Diller And Scofidio Create "mischievous" Leak Inside Jean Nouvel's Glass Gallery

American architects Elizabeth Diller and Ricardo Scofidio have created an installation inside the Fondation Cartier in Paris by Jean Nouvel, adding a “leak” in the ceiling with drops of water that trigger a series of reactions across two gallery spaces .

The Musings on a Glass Box installation by Diller and Scofidio at Jean Nouvel's Fondation Cartier Photograph by Luc Boegly

The Musings on a Glass Box installation was commissioned by Cartier to celebrate the 20th anniversary of its building and the 30th anniversary of its art foundation.


Related story: Third and final stretch of New York’s High Line opens


Completed in 1994 and designed by French architect Jean Nouvel, the glass and steel Fondation Cartier building on Boulevard Raspail caused controversy when it opened as its transparent walls appeared to preclude the hanging of artwork.

The Musings on a Glass Box installation by Diller and Scofidio at Jean Nouvel's Fondation Cartier Photograph by Luc Boegly

Diller and Scofidio, who together with Charles Renfro run the firm that is responsible for projects including New York’s High Line and the Broad Museum in Los Angeles, were already familiar with the space having been involved in a number of exhibitions since the opening of the the building.

The Musings on a Glass Box installation by Diller and Scofidio at Jean Nouvel's Fondation Cartier Photograph by Luc Boegly

They wanted to pay tribute to the original architecture of the galleries by using it as a raw material for their work.

The Musings on a Glass Box installation by Diller and Scofidio at Jean Nouvel's Fondation Cartier Photograph by Luc Boegly

“As the space is a provocation to artists and curators, so the installation is a provocation to the building,” Diller told Dezeen.

The Musings on a Glass Box installation by Diller and Scofidio at Jean Nouvel's Fondation Cartier Photograph by Luc Boegly

“One of the obvious attributes is this transparency and how it creates a provocation to everyone using it.

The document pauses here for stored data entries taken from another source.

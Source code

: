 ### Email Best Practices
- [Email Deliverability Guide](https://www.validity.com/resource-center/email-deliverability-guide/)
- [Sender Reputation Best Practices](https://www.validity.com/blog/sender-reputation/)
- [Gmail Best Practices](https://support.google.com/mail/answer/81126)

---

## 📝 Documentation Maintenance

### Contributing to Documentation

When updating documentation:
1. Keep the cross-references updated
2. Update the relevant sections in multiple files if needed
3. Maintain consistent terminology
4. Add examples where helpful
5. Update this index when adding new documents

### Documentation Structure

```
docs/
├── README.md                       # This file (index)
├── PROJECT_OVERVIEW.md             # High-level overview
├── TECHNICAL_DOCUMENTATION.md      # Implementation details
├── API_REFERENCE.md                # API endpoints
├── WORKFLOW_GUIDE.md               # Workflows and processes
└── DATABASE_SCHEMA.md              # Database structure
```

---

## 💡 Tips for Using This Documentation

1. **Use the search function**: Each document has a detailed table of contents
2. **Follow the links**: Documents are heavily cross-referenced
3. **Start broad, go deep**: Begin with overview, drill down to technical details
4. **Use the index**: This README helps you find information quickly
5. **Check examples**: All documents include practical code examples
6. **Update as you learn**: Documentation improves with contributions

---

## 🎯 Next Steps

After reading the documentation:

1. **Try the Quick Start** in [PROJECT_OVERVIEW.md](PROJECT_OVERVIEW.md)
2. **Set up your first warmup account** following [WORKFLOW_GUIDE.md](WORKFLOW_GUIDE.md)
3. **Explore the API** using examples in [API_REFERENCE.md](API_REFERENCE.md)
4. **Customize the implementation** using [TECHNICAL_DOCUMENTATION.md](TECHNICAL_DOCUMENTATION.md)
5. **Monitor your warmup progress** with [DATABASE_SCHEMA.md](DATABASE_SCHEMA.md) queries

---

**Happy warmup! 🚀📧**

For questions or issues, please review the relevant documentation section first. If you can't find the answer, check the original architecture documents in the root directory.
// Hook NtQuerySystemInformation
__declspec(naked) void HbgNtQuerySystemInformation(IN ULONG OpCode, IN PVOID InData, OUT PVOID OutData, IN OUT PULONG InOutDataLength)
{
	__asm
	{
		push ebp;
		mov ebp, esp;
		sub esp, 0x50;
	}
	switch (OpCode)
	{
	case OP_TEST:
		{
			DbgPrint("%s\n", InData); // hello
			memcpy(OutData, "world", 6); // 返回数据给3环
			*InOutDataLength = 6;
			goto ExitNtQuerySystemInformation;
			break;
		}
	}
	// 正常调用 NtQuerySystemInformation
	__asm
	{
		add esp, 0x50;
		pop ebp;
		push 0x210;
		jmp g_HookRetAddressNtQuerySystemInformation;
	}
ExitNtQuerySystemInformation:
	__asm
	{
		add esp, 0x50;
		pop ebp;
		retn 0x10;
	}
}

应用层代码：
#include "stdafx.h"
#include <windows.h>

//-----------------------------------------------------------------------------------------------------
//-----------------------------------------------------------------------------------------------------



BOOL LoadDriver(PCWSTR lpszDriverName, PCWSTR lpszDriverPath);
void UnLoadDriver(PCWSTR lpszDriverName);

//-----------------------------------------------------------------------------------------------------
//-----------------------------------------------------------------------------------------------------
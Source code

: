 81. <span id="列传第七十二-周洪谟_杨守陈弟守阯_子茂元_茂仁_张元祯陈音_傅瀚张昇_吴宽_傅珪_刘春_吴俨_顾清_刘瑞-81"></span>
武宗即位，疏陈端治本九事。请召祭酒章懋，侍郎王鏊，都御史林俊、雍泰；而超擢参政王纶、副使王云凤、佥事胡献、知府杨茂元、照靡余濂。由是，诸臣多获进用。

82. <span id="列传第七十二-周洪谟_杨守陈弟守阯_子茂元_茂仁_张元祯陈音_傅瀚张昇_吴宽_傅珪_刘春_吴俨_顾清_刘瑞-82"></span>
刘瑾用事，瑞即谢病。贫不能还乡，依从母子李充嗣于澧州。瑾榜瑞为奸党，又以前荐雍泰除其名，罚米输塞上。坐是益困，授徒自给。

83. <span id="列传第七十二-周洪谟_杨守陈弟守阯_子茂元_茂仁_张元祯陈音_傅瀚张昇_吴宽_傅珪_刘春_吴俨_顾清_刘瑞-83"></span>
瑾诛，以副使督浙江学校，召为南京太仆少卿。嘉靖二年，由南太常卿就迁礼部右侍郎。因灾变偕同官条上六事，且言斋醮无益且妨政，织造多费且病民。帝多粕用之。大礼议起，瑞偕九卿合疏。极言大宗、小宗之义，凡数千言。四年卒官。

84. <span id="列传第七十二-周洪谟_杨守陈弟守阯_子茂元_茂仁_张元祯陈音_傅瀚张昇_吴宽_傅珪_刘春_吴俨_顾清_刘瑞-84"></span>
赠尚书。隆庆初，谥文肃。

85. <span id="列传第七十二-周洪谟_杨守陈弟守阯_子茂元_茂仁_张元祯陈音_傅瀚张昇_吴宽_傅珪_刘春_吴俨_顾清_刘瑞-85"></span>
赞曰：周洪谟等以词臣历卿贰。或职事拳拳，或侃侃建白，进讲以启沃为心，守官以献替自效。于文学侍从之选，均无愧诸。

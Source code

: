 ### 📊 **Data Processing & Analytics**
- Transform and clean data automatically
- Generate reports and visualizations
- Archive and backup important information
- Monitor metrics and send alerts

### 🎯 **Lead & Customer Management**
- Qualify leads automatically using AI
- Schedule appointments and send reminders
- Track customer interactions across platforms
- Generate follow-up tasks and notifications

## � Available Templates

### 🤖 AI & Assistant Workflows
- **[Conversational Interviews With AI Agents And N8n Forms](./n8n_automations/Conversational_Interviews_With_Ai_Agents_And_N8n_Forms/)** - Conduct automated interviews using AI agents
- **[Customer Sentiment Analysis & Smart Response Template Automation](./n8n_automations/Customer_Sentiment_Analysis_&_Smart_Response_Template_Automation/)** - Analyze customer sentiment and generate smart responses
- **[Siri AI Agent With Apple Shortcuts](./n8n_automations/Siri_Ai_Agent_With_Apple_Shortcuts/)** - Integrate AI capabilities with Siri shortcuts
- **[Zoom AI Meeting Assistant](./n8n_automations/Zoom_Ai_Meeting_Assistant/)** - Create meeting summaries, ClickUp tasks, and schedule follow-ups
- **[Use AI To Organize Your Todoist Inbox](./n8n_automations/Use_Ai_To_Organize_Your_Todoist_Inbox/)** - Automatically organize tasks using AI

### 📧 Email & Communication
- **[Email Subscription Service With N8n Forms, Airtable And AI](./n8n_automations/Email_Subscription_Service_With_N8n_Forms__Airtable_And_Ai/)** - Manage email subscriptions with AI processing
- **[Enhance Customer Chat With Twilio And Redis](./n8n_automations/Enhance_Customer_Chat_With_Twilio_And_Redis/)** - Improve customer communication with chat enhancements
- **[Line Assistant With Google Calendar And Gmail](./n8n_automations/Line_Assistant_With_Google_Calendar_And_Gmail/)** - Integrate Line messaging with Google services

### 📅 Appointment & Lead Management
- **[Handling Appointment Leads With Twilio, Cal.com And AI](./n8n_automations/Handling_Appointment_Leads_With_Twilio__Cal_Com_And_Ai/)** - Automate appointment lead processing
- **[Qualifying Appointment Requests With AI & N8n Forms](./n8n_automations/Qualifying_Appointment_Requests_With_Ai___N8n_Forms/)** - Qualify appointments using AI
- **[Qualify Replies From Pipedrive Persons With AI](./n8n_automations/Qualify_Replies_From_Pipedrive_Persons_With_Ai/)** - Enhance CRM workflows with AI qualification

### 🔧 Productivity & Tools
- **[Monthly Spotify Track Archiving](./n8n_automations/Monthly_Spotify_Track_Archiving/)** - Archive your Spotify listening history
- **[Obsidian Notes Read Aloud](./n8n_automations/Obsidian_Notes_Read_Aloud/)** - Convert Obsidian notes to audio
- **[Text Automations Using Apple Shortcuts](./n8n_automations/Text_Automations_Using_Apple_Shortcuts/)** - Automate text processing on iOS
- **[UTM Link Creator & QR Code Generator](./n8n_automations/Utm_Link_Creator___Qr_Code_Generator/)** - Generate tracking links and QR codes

So our first instinct was to create a problem for that transparency and to flirt with it in a different way.”

The glass walls of the larger gallery space to the left of the main entrance are coated with a liquid crystal film that fades in and out of transparency as an electric current passes through it.

The Musings on a Glass Box installation by Diller and Scofidio at Jean Nouvel's Fondation Cartier Photograph by Luc Boegly

“Liquid crystal film has been around probably for about twenty years or more. Generally it goes off and on. What makes this film unique is that you can control it,” explained Scofidio. “You can actually dial it down so it gradually changes to transparent, to translucent.”

“We tried to make it as invisible as possible,” added Diller.

The Musings on a Glass Box installation by Diller and Scofidio at Jean Nouvel's Fondation Cartier Photograph by Luc Boegly

A red plastic bucket on wheels appears to be the only occupant of the room. Inside the bucket is a camera and sensors that guide its movements around the space to collect drops of water that fall from the ceiling, as if there is a leak. As each drop falls, a loud noise sounds.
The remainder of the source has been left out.